Topic: the effectiveness of using participatory modelling techniques to address and resolve natural resource issues in rural communites with a developing plantation forestry industry

Southern Cross University



I grew up on a mixed cropping and livestock property near Gunnedah in north-west New South Wales (NSW), then completed an Honours degree in Rural Science and later a post-graduate Diploma in Education at the University of New England in Armidale, NSW.

I have since worked in a variety of agricultural and natural resource fields including research agronomy with the CSIRO, farm management consulting with a private firm in Harden, NSW, as well as tertiary and secondary teaching in soils, agriculture, biology and science.

I believe there are exciting opportunities for Australian agriculture and forestry in the expanding domestic and global markets. One of the major challenges I see to meeting these markets however, is how to engage and empower those whose livelihoods are at stake to contribute to the development of fair and sustainable natural resources policy, which is used to sustain and develop these industries.  

I have followed my interests in rural sociology and natural resource management to Southern Cross University in Lismore where I have commenced a PhD looking at the effectiveness of participatory modelling techniques for addressing and resolving natural resource issues within Australian rural communities.

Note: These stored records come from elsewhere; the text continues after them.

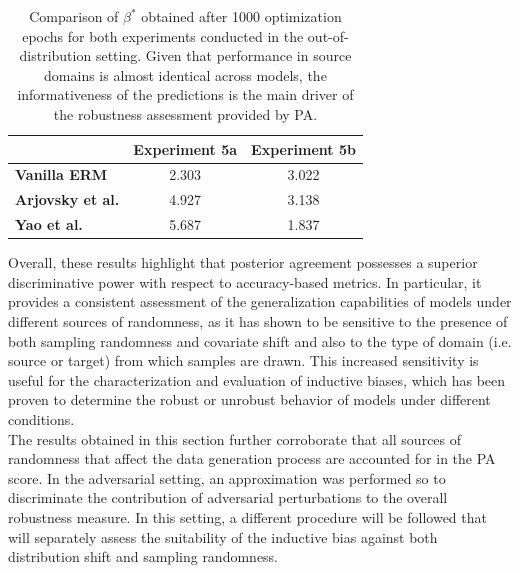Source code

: \begin{table}[H]
    \centering
    \begin{tabular}{l|c|c}
     & \textbf{Experiment 5a} & \textbf{Experiment 5b}\\
    \midrule
    \textbf{{\color{tab:blue} \textbf{Vanilla ERM}}} & 2.303  & 3.022   \\
    \textbf{{\color{tab:orange} \textbf{Arjovsky et al.}}} & 4.927  & 3.138  \\
    \textbf{{\color{tab:green} \textbf{Yao et al.}}} & 5.687 & 1.837 \\
    \bottomrule
    \end{tabular}
    \caption{
        Comparison of $\beta^{*}$ obtained after 1000 optimization epochs for both experiments 
        conducted in the out-of-distribution setting. Given that performance in source domains is
        almost identical across models, the informativeness of the predictions is the main driver
        of the robustness assessment provided by PA.
    }
    \label{tab:datashift_betas}
\end{table}

Overall, these results highlight that posterior agreement possesses a superior discriminative power
with respect to accuracy-based metrics. In particular, it provides a consistent assessment of the
generalization capabilities of models under different sources of randomness, as it has shown to be
sensitive to the presence of both sampling randomness and covariate shift and also to the type of 
domain (i.e. source or target) from which samples are drawn. This increased sensitivity is useful 
for the characterization and evaluation of inductive biases, which has been proven to 
determine the robust or unrobust behavior of models under different conditions. \\

The results obtained in this section further corroborate that all sources of randomness
that affect the data generation process are accounted for in the PA score. In the adversarial
setting, an approximation was performed so to discriminate the contribution of adversarial perturbations to
the overall robustness measure. In this setting, a different procedure will be followed that will separately
assess the suitability of the inductive bias against both distribution shift and sampling randomness. \\

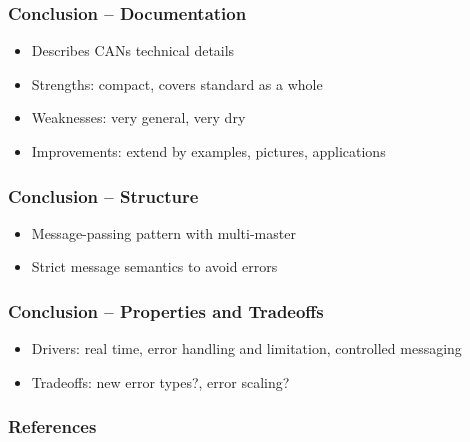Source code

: \documentclass[xcolor=x11names,compress]{beamer}
\renewcommand{\(}{\begin{columns}}
\renewcommand{\)}{\end{columns}}
\newcommand{\<}[1]{\begin{column}{#1}}
\renewcommand{\>}{\end{column}}
\begin{document}
\begin{frame}
  \frametitle{Conclusion -- Documentation}

\begin{itemize}
 \item Describes CANs technical details
 \item Strengths: compact, covers standard as a whole
 \item Weaknesses: very general, very dry
 \item Improvements: extend by examples, pictures, applications 

\end{itemize}

\end{frame}

\begin{frame}
  \frametitle{Conclusion -- Structure}

\begin{itemize}
 \item Message-passing pattern with multi-master
 \item Strict message semantics to avoid errors

\end{itemize}

\end{frame}

\begin{frame}
  \frametitle{Conclusion -- Properties and Tradeoffs}
\begin{itemize}
 \item Drivers: real time, error handling and limitation, controlled messaging
 \item Tradeoffs: new error types?, error scaling?
\end{itemize}

\end{frame}

\begin{frame}
  \frametitle{References}
  \scriptsize
  
  
\end{frame}
\end{document}
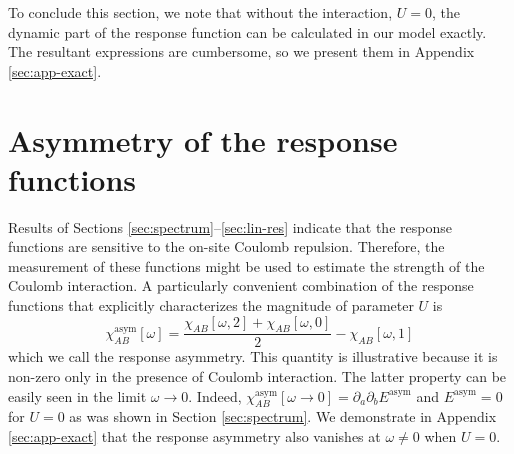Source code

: \documentclass[aps,reprint,longbibliography, prb]{revtex4-2}
\begin{document}
To conclude this section, we note that without the interaction, $U = 0$, the dynamic part of the response function can be calculated in our model exactly. The resultant expressions are cumbersome, so we present them in Appendix \ref{sec:app-exact}.

\section{Asymmetry of the response functions}
\label{sec:asym}
Results of Sections \ref{sec:spectrum}--\ref{sec:lin-res} indicate that the response functions are sensitive to the on-site Coulomb repulsion. Therefore, the measurement of these functions might be used to estimate the strength of the Coulomb interaction. A particularly convenient combination of the response functions that explicitly characterizes the magnitude of parameter $U$ is
\begin{equation}
\label{eq:chi-asym}
 \chi_{AB}^{\mathrm{asym}}[\omega] = \frac{\chi_{AB}[\omega,2]+\chi_{AB}[\omega,0]}{2} - \chi_{AB}[\omega,1]
\end{equation}
which we call the response asymmetry. This quantity is illustrative because it is non-zero only in the presence of Coulomb interaction.
The latter property can be easily seen in the limit $\omega \rightarrow 0$. Indeed, $\chi^\mathrm{asym}_{AB}[\omega \rightarrow 0]=\partial_a \partial_b E^\mathrm{asym}$ and $E^\mathrm{asym} = 0$ for $U = 0$ as was shown in Section \ref{sec:spectrum}. We demonstrate in Appendix \ref{sec:app-exact} that the response asymmetry also vanishes at $\omega \neq 0$ when $U = 0$.
\end{document}
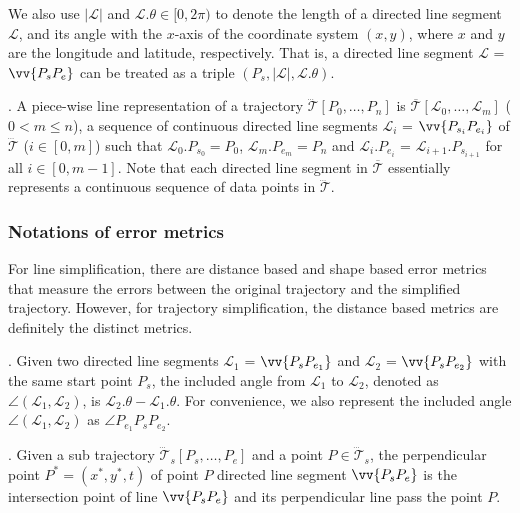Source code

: We also use $|\mathcal{L}|$ and $\mathcal{L}.\theta\in [0, 2\pi)$ to denote the length of a directed line segment $\mathcal{L}$, and its angle with the $x$-axis of the coordinate system $(x, y)$, where $x$ and $y$ are the longitude and latitude, respectively.
That is, a directed line segment $\mathcal{L}$ = $\vv{P_{s}P_{e}}$ can be treated as a triple $(P_s, |\mathcal{L}|, \mathcal{L}.\theta)$.

. A piece-wise line representation of a trajectory $\dddot{\mathcal{T}}[P_0, \ldots, P_n]$ is $\overline{\mathcal{T}}[\mathcal{L}_0, \ldots , \mathcal{L}_m]$ ($0< m \le n$), a sequence of continuous directed line segments $\mathcal{L}_{i}$ = $\vv{P_{s_i}P_{e_i}}$ of $\dddot{\mathcal{T}}$ ($i\in[0,m]$)  such that $\mathcal{L}_{0}.P_{s_0} = P_0$, $\mathcal{L}_{m}.P_{e_m} = P_n$ and  $\mathcal{L}_{i}.P_{e_i}$ = $\mathcal{L}_{i+1}.P_{s_{i+1}}$ for all $i\in[0, m-1]$. Note that each directed line segment in $\overline{\mathcal{T}}$ essentially represents a continuous sequence of data points in $\dddot{\mathcal{T}}$.


\subsubsection{Notations of error metrics}

{For line simplification, there are distance based and shape based error metrics\cite{Shi:Survey} that measure the errors between the original trajectory and the simplified trajectory.
However, for trajectory simplification, the distance based metrics are definitely the distinct metrics.}

. Given two directed line segments $\mathcal{L}_1$ = $\vv{P_{s}P_{e_1}}$ and $\mathcal{L}_2$ = $\vv{P_{s}P_{e_2}}$ with the same start point $P_s$, the included angle from $\mathcal{L}_1$ to $\mathcal{L}_2$, denoted as $\angle(\mathcal{L}_1, \mathcal{L}_2)$,  is $\mathcal{L}_2.\theta - \mathcal{L}_1.\theta$. For convenience, we also represent the included angle  $\angle(\mathcal{L}_1, \mathcal{L}_2)$ as $\angle{P_{e_1}P_sP_{e_2}}$.

. Given a sub trajectory $\dddot{\mathcal{T}}_s[P_s, \ldots, P_e]$ and a point $P \in \dddot{\mathcal{T}}_s$, the perpendicular point $P^* = (x^*, y^*, t)$ of point $P$ \wrt directed line segment $\vv{P_sP_e}$ is the intersection point of line $\vv{P_sP_e}$ and its perpendicular line pass the point $P$. %

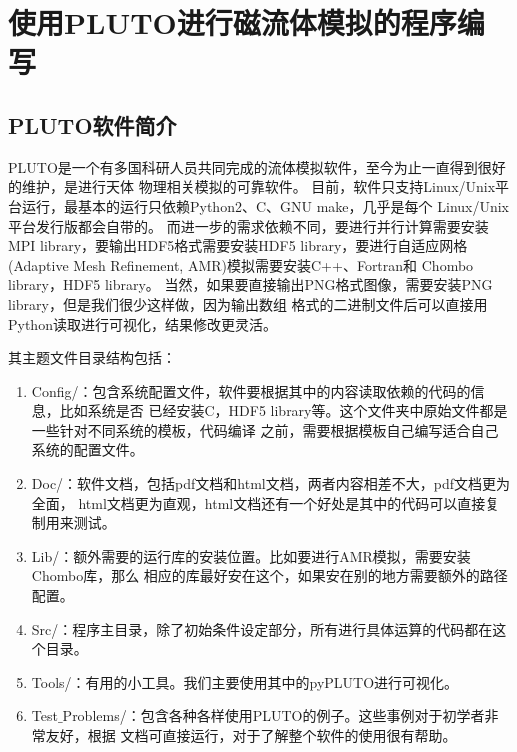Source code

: \chapter{使用PLUTO进行磁流体模拟的程序编写}
\label{PLUTO}



\section{PLUTO软件简介}
\label{PLUTOintro}
PLUTO是一个有多国科研人员共同完成的流体模拟软件，至今为止一直得到很好的维护，是进行天体
物理相关模拟的可靠软件\citep{Mignone2007,Mignone2012}。
目前，软件只支持Linux/Unix平台运行，最基本的运行只依赖Python2、C、GNU make，几乎是每个
Linux/Unix平台发行版都会自带的。
而进一步的需求依赖不同，要进行并行计算需要安装MPI library，要输出HDF5格式需要安装HDF5
library，要进行自适应网格(Adaptive Mesh Refinement, AMR)模拟需要安装C++、Fortran和
Chombo library，HDF5 library。
当然，如果要直接输出PNG格式图像，需要安装PNG library，但是我们很少这样做，因为输出数组
格式的二进制文件后可以直接用Python读取进行可视化，结果修改更灵活。

其主题文件目录结构包括：

\begin{enumerate}

    \item Config/：包含系统配置文件，软件要根据其中的内容读取依赖的代码的信息，比如系统是否
    已经安装C，HDF5 library等。这个文件夹中原始文件都是一些针对不同系统的模板，代码编译
    之前，需要根据模板自己编写适合自己系统的配置文件。

    \item Doc/：软件文档，包括pdf文档和html文档，两者内容相差不大，pdf文档更为全面，
    html文档更为直观，html文档还有一个好处是其中的代码可以直接复制用来测试。

    \item Lib/：额外需要的运行库的安装位置。比如要进行AMR模拟，需要安装Chombo库，那么
    相应的库最好安在这个，如果安在别的地方需要额外的路径配置。

    \item Src/：程序主目录，除了初始条件设定部分，所有进行具体运算的代码都在这个目录。

    \item Tools/：有用的小工具。我们主要使用其中的pyPLUTO进行可视化。

    \item Test$\_$Problems/：包含各种各样使用PLUTO的例子。这些事例对于初学者非常友好，根据
    文档可直接运行，对于了解整个软件的使用很有帮助。

\end{enumerate}

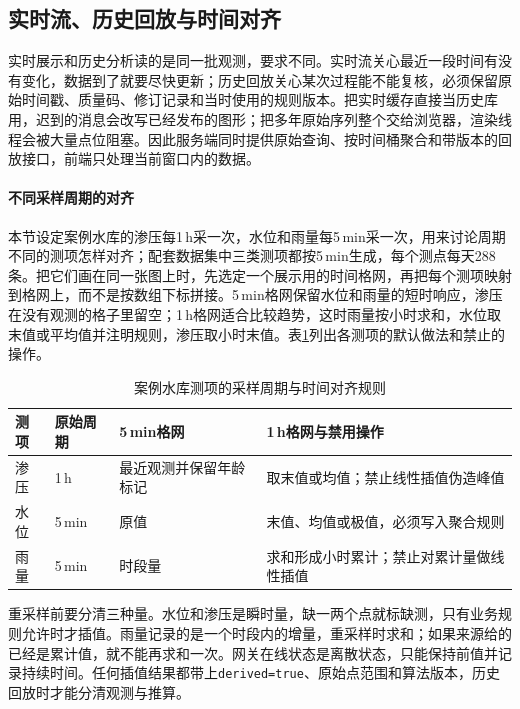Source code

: \subsection{实时流、历史回放与时间对齐}

实时展示和历史分析读的是同一批观测，要求不同。实时流关心最近一段时间有没有变化，数据到了就要尽快更新；历史回放关心某次过程能不能复核，必须保留原始时间戳、质量码、修订记录和当时使用的规则版本。把实时缓存直接当历史库用，迟到的消息会改写已经发布的图形；把多年原始序列整个交给浏览器，渲染线程会被大量点位阻塞。因此服务端同时提供原始查询、按时间桶聚合和带版本的回放接口，前端只处理当前窗口内的数据。

\paragraph{不同采样周期的对齐}本节设定案例水库的渗压每1\,h采一次，水位和雨量每5\,min采一次，用来讨论周期不同的测项怎样对齐；配套数据集中三类测项都按5\,min生成，每个测点每天288条。把它们画在同一张图上时，先选定一个展示用的时间格网，再把每个测项映射到格网上，而不是按数组下标拼接。5\,min格网保留水位和雨量的短时响应，渗压在没有观测的格子里留空；1\,h格网适合比较趋势，这时雨量按小时求和，水位取末值或平均值并注明规则，渗压取小时末值。表\ref{tab:ch7-time-alignment}列出各测项的默认做法和禁止的操作。

\begin{table}[htbp]
\centering
\caption{案例水库测项的采样周期与时间对齐规则}
\label{tab:ch7-time-alignment}
\begin{tabular}{p{2.4cm}p{2.5cm}p{4.2cm}p{3.5cm}}
\toprule
测项 & 原始周期 & 5\,min格网 & 1\,h格网与禁用操作 \\
\midrule
渗压 & 1\,h & 最近观测并保留年龄标记 & 取末值或均值；禁止线性插值伪造峰值 \\
水位 & 5\,min & 原值 & 末值、均值或极值，必须写入聚合规则 \\
雨量 & 5\,min & 时段量 & 求和形成小时累计；禁止对累计量做线性插值 \\
\bottomrule
\end{tabular}
\end{table}

重采样前要分清三种量。水位和渗压是瞬时量，缺一两个点就标缺测，只有业务规则允许时才插值。雨量记录的是一个时段内的增量，重采样时求和；如果来源给的已经是累计值，就不能再求和一次。网关在线状态是离散状态，只能保持前值并记录持续时间。任何插值结果都带上\texttt{derived=true}、原始点范围和算法版本，历史回放时才能分清观测与推算。

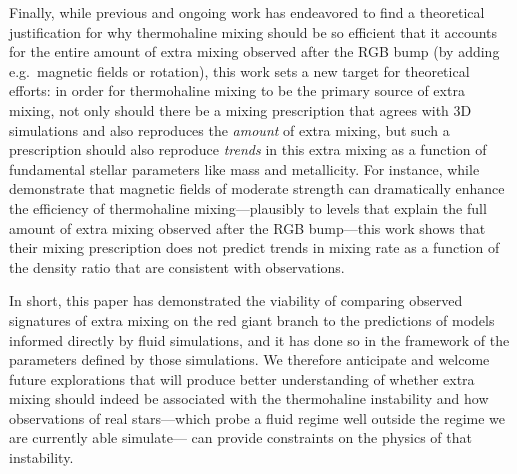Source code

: Finally, while previous and ongoing work has endeavored to find a theoretical justification for why thermohaline mixing should be so efficient that it accounts for the entire amount of extra mixing observed after the RGB bump (by adding e.g.~magnetic fields or rotation), this work sets a new target for theoretical efforts: in order for thermohaline mixing to be the primary source of extra mixing, not only should there be a mixing prescription that agrees with 3D simulations and also reproduces the \textit{amount} of extra mixing, but such a prescription should also reproduce \textit{trends} in this extra mixing as a function of fundamental stellar parameters like mass and metallicity.
For instance, while \citet{harrington} demonstrate that magnetic fields of moderate strength can dramatically enhance the efficiency of thermohaline mixing---plausibly to levels that explain the full amount of extra mixing observed after the RGB bump---this work shows that their mixing prescription does not predict trends in mixing rate as a function of the density ratio that are consistent with observations.

In short, this paper has demonstrated the viability of comparing observed signatures of extra mixing on the red giant branch to the predictions of models informed directly by fluid simulations, and it has done so in the framework of the parameters defined by those simulations. We therefore anticipate and welcome future explorations that will produce better understanding of 
whether extra mixing should indeed be associated with the thermohaline instability and 
how observations of real stars---which probe a fluid regime well outside the regime we are currently able simulate--- can provide constraints on the physics of that instability.


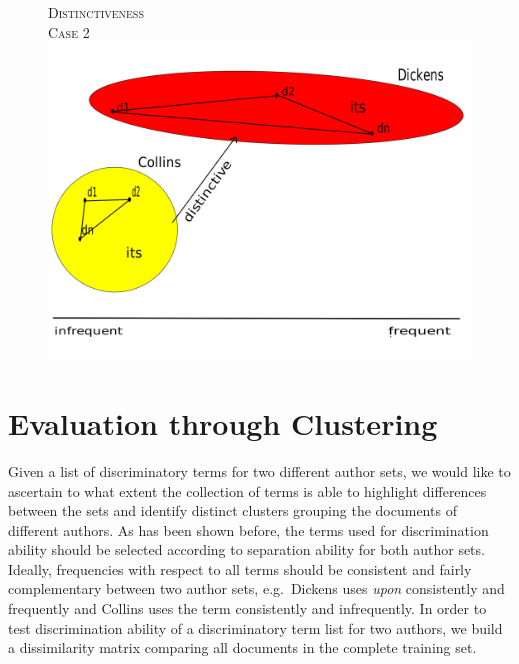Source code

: \documentclass[a4paper,10pt,twoside,fleqn]{article}
\begin{document}
\begin{figure}[!htb]
\endminipage\hfill
{}%
\sf \textsc{Distinctiveness} \\
{\scriptsize \textsc{Case 2}}\\
  \includegraphics[scale=0.2,width=\linewidth]{figures/distinc2-fin.png}
 \endminipage
\end{figure}
 
 
 
 
 
 
 
 
\section{Evaluation through Clustering}

Given a list of discriminatory terms for two different author sets, we would like to ascertain to what extent the collection of terms is able to 
highlight differences between the sets and identify distinct clusters grouping the documents of different authors. 
As has been shown before, the terms used for discrimination ability should be selected according to separation ability for both author sets. 
Ideally, frequencies with respect to all terms should be consistent and fairly complementary between two author sets, e.g.~Dickens uses \emph{upon} 
consistently and frequently and Collins uses the term consistently and infrequently. 
In order to test discrimination ability of a discriminatory term list for two authors, we build a dissimilarity matrix comparing all documents in 
the complete training set. 
\end{document}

Particularly, I hope to look at communities that have limited supplies of water and/or land, where some form of conflict or lack of understanding about natural resource use exists – which is a situation that would support the need for policy development that may allow for structural changes and improved community prosperity.

Professor Jerry Vanclay, Chair of Sustainable Forestry at the School of Environmental Science and Management at Southern Cross University, is my sole supervisor.

My PhD studies contribute to the CRC for Forestry Communities Project 4.3.